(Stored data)

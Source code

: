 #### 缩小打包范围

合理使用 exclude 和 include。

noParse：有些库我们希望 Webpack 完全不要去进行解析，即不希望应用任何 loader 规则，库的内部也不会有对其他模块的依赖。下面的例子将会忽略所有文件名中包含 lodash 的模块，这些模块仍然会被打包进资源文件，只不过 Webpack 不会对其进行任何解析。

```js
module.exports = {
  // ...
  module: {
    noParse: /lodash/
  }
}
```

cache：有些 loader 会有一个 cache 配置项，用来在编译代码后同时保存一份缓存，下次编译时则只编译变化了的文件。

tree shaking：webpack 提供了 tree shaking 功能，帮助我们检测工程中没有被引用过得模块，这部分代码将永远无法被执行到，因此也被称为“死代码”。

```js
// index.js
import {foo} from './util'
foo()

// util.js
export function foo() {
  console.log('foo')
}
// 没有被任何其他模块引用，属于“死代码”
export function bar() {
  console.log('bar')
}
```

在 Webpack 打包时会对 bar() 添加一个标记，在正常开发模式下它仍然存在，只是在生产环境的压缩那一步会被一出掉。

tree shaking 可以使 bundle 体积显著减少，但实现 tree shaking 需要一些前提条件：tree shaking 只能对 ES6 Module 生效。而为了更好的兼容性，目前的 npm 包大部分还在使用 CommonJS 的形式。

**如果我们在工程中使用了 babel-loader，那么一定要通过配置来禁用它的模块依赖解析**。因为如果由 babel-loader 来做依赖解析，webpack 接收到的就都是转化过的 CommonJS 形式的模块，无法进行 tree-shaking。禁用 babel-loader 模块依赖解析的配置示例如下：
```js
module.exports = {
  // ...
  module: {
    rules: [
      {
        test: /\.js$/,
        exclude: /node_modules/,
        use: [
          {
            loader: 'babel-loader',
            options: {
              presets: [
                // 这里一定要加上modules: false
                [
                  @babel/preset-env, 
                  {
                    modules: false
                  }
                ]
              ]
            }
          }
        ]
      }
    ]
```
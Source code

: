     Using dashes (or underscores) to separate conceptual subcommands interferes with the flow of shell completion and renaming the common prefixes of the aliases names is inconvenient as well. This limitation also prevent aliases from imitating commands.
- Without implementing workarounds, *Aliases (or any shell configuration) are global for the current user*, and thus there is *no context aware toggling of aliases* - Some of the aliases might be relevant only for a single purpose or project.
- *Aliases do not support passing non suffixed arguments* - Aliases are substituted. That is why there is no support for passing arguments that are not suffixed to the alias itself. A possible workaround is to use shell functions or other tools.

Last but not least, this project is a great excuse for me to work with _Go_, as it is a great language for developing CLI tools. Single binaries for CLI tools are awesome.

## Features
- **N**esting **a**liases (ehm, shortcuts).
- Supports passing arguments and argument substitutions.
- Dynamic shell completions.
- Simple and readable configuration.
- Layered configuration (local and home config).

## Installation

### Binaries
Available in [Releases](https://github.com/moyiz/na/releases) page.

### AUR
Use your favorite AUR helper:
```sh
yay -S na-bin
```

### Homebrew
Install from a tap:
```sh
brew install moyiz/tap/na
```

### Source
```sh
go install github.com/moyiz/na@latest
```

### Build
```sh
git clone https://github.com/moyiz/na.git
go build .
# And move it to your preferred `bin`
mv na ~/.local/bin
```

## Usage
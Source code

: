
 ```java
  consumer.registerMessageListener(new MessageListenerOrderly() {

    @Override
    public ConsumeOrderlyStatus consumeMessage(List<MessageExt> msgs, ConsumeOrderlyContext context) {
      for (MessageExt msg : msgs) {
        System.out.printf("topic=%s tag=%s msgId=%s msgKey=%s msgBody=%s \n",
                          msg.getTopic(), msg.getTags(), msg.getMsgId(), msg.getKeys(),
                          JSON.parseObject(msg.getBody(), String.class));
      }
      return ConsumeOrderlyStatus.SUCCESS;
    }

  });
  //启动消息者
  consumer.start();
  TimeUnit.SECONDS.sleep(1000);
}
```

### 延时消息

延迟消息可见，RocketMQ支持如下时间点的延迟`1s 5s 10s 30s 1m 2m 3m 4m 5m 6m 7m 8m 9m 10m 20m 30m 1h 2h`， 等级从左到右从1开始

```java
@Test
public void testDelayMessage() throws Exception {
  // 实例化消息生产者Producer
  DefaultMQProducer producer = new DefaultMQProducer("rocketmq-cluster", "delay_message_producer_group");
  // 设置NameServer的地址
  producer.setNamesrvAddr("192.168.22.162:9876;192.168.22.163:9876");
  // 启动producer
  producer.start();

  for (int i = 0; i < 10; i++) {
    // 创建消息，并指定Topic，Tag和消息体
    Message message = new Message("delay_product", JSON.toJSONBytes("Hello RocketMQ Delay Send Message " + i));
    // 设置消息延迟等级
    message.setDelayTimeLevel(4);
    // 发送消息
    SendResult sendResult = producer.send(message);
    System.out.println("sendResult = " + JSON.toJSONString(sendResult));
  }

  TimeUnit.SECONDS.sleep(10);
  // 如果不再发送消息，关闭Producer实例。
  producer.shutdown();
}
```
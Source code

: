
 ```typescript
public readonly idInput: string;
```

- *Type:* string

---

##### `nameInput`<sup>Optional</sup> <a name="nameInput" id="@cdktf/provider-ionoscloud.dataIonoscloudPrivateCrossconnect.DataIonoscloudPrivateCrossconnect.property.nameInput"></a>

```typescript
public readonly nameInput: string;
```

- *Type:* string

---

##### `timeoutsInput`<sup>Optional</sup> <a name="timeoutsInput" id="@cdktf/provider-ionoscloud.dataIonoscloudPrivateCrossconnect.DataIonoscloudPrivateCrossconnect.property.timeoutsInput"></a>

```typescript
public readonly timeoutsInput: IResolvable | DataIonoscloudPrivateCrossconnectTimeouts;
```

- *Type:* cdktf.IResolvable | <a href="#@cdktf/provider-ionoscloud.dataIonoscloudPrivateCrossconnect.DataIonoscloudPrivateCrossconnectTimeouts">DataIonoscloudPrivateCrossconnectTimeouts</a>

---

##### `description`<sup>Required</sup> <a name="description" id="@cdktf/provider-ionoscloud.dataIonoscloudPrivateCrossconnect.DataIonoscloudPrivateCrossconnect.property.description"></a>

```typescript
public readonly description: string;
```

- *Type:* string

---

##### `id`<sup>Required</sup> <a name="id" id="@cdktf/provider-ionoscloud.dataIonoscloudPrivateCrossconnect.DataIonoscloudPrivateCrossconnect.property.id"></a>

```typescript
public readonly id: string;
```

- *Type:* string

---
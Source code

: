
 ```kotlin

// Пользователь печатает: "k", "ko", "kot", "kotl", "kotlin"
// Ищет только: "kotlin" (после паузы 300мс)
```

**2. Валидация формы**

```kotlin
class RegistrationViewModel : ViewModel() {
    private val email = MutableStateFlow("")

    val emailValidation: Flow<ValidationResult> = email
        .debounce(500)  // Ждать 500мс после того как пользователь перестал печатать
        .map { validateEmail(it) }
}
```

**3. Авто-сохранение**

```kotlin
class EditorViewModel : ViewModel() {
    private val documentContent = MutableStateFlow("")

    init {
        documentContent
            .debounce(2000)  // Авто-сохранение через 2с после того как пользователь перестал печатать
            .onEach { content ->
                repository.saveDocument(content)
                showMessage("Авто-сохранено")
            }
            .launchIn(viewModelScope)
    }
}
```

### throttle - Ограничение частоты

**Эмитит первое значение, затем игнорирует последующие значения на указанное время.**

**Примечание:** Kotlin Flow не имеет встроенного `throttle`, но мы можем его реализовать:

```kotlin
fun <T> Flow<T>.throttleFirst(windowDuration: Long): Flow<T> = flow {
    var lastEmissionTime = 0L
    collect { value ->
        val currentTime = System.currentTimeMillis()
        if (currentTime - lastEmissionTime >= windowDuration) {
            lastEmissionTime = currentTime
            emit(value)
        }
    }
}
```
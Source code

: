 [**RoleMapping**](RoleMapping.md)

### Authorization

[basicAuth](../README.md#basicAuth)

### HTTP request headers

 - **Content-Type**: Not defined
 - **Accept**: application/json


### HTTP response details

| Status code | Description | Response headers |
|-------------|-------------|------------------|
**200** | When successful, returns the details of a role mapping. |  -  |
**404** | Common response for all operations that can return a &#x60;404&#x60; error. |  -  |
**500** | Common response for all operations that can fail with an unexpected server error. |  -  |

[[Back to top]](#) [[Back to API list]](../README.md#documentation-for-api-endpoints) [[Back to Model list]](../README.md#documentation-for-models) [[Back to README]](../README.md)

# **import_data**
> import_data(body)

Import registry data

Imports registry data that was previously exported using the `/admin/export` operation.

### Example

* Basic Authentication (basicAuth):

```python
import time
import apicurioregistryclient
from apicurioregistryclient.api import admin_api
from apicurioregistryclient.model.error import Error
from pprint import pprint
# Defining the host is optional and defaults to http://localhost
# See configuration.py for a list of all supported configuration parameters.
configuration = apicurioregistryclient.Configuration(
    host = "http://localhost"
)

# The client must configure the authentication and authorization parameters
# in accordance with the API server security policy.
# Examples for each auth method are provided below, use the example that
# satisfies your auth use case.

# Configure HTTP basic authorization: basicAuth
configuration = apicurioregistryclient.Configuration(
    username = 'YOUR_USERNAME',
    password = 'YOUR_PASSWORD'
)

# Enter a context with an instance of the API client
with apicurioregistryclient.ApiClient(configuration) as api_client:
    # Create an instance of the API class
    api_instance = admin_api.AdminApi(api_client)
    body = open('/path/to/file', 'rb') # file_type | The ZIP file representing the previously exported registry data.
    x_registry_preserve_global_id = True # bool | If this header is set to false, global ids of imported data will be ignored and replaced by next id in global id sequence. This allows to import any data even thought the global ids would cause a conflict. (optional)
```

◆ Assigned task ◆
Scan the records for the word "babel", and copy each line where it is found.

◆ Exercise output ◆
**如果我们在工程中使用了 babel-loader，那么一定要通过配置来禁用它的模块依赖解析**。因为如果由 babel-loader 来做依赖解析，webpack 接收到的就都是转化过的 CommonJS 形式的模块，无法进行 tree-shaking。禁用 babel-loader 模块依赖解析的配置示例如下：
            loader: 'babel-loader',
                  @babel/preset-env, 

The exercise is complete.